Neuroendocrine Breast Carcinoma
Neuroendocrine breast cancer is a name frequently given to a generic ductal carcinoma (NOS or ‘not otherwise specified’) with a predominant neuroendocrine differentiation. In order to be diagnosed as neuroendocrine carcinoma, at least 50% of tumor cells must test positive for neuroendocrine markers. Other common and historical names for this type of breast cancer include spindle cell endocrine breast carcinoma, carcinoid endocrine breast carcinoma, breast carcinoma with endocrine differentiation, and argyrophilic carcinoma of the breast.
I just want to let you know that I have decided to create a newer version of this page with more up-to-date information on rare breast cancer types, including Neuroendocrine Breast Cancer.
What does neuroendocrine mean?
The ‘endocrine system‘ concerns all aspects of the human biological system associated with the production and regulation of hormones. Hormones typically function as ‘growth-signals‘ for cells, but at other times they may inhibit or simply maintain the function of their target cells. ‘Neuroendocrine‘ refers to those particular cells which release hormones into the circulating blood stream in response to a ‘neural‘ (brain or nervous system) stimulus.
Neuroendocrine breast cancer. therefore describes a tumor in which at least 50% of the malignant cells are, or were, neuro-endocrine cells.

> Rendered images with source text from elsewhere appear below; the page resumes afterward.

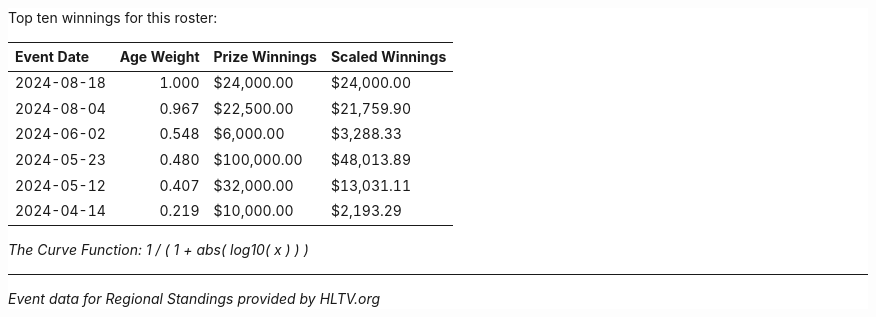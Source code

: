 Top ten winnings for this roster:<br />

| Event Date | Age Weight | Prize Winnings | Scaled Winnings |
| :- | -: | :- | :- |
| 2024-08-18 |      1.000 | $24,000.00     | $24,000.00      |
| 2024-08-04 |      0.967 | $22,500.00     | $21,759.90      |
| 2024-06-02 |      0.548 | $6,000.00      | $3,288.33       |
| 2024-05-23 |      0.480 | $100,000.00    | $48,013.89      |
| 2024-05-12 |      0.407 | $32,000.00     | $13,031.11      |
| 2024-04-14 |      0.219 | $10,000.00     | $2,193.29       |


<span id="curveFunction"></span>_The Curve Function: 1 / ( 1 + abs( log10( x ) ) )_<br />

---
_Event data for Regional Standings provided by HLTV.org_<br />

Statistical prevalence of neuroendocrine breast carcinoma
Neuroendocrine breast carcinoma is thought to account for about 5% of all breast cancers. This type of breast malignancy is most common in older women, increasing in frequency with age. Neuroendocrine carcinoma also tends to present as a low-grade, slow-growing cancer, although higher grades of the disease are most likely referred to by different names, such as small-cell carcinoma.

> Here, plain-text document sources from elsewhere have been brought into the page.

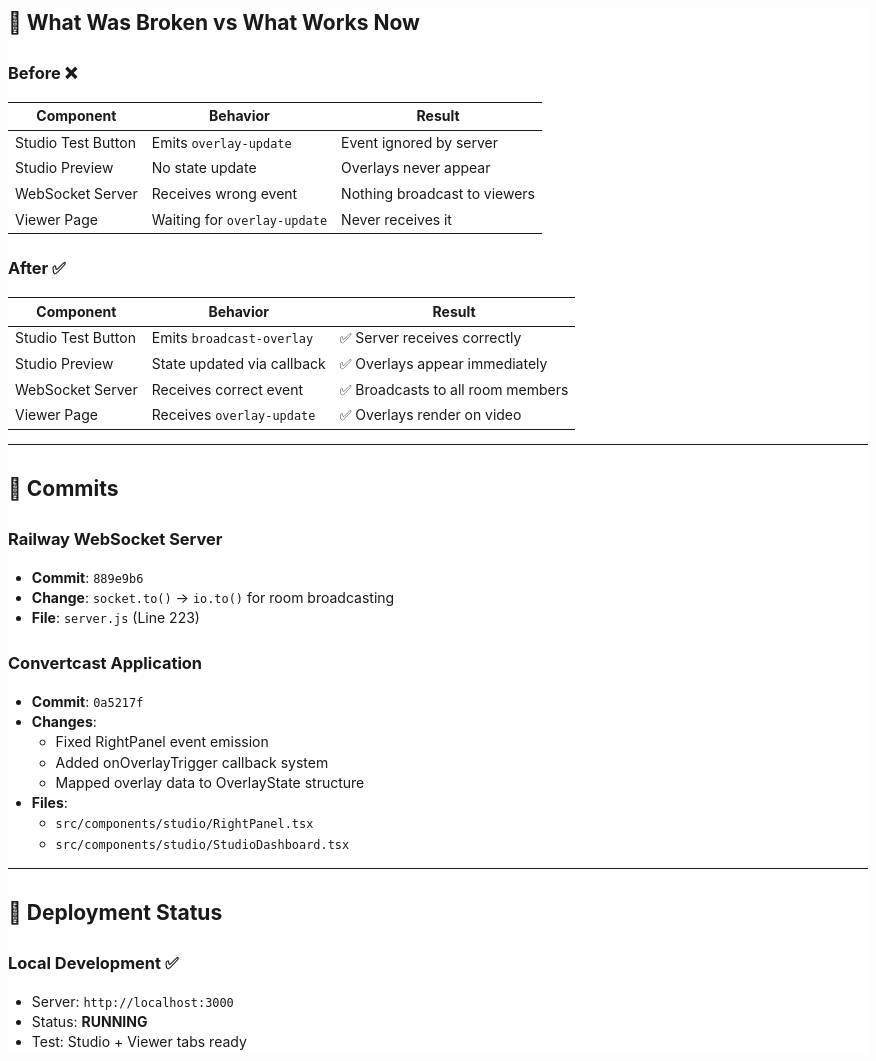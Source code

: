 
## 🐛 What Was Broken vs What Works Now

### Before ❌
| Component | Behavior | Result |
|-----------|----------|--------|
| Studio Test Button | Emits `overlay-update` | Event ignored by server |
| Studio Preview | No state update | Overlays never appear |
| WebSocket Server | Receives wrong event | Nothing broadcast to viewers |
| Viewer Page | Waiting for `overlay-update` | Never receives it |

### After ✅
| Component | Behavior | Result |
|-----------|----------|--------|
| Studio Test Button | Emits `broadcast-overlay` | ✅ Server receives correctly |
| Studio Preview | State updated via callback | ✅ Overlays appear immediately |
| WebSocket Server | Receives correct event | ✅ Broadcasts to all room members |
| Viewer Page | Receives `overlay-update` | ✅ Overlays render on video |

---

## 📝 Commits

### Railway WebSocket Server
- **Commit**: `889e9b6`
- **Change**: `socket.to()` → `io.to()` for room broadcasting
- **File**: `server.js` (Line 223)

### Convertcast Application
- **Commit**: `0a5217f`
- **Changes**:
  - Fixed RightPanel event emission
  - Added onOverlayTrigger callback system
  - Mapped overlay data to OverlayState structure
- **Files**:
  - `src/components/studio/RightPanel.tsx`
  - `src/components/studio/StudioDashboard.tsx`

---

## 🚀 Deployment Status

### Local Development ✅
- Server: `http://localhost:3000`
- Status: **RUNNING**
- Test: Studio + Viewer tabs ready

Statistics on neuroendocrine carcinoma tend to be a little vague, as the name is often associated with other common breast carcinomas like papillary carcinoma, micropapillary carcinoma, and mucinous or colloid carcinoma. Neuroendocrine cells are common in these and other cancer variants but not in sufficient quantities for a differentiated identification. There is some speculation that where there is neuroendocrine differentiation in a mucinous breast carcinoma, histological features tend to be more favorable and prognosis is improved. But, little is known about potential advantages of high neuroendocrine involvement in other breast cancers.
One particular strain of neuroendocrine breast carcinoma is referred to as the ‘Apocrine phenotype‘ (with postie androgen receptor status in at least 50% of cells) which is only associated with elderly women. In fact, one of the reasons statistics surrounding neuroendocrine breast cancer are somewhat ambiguous is that, given it’s slow-growing nature its tendency to develop in older women, cause of death is often due to other factors related to ‘old age‘ and not directly linked to the breast cancer.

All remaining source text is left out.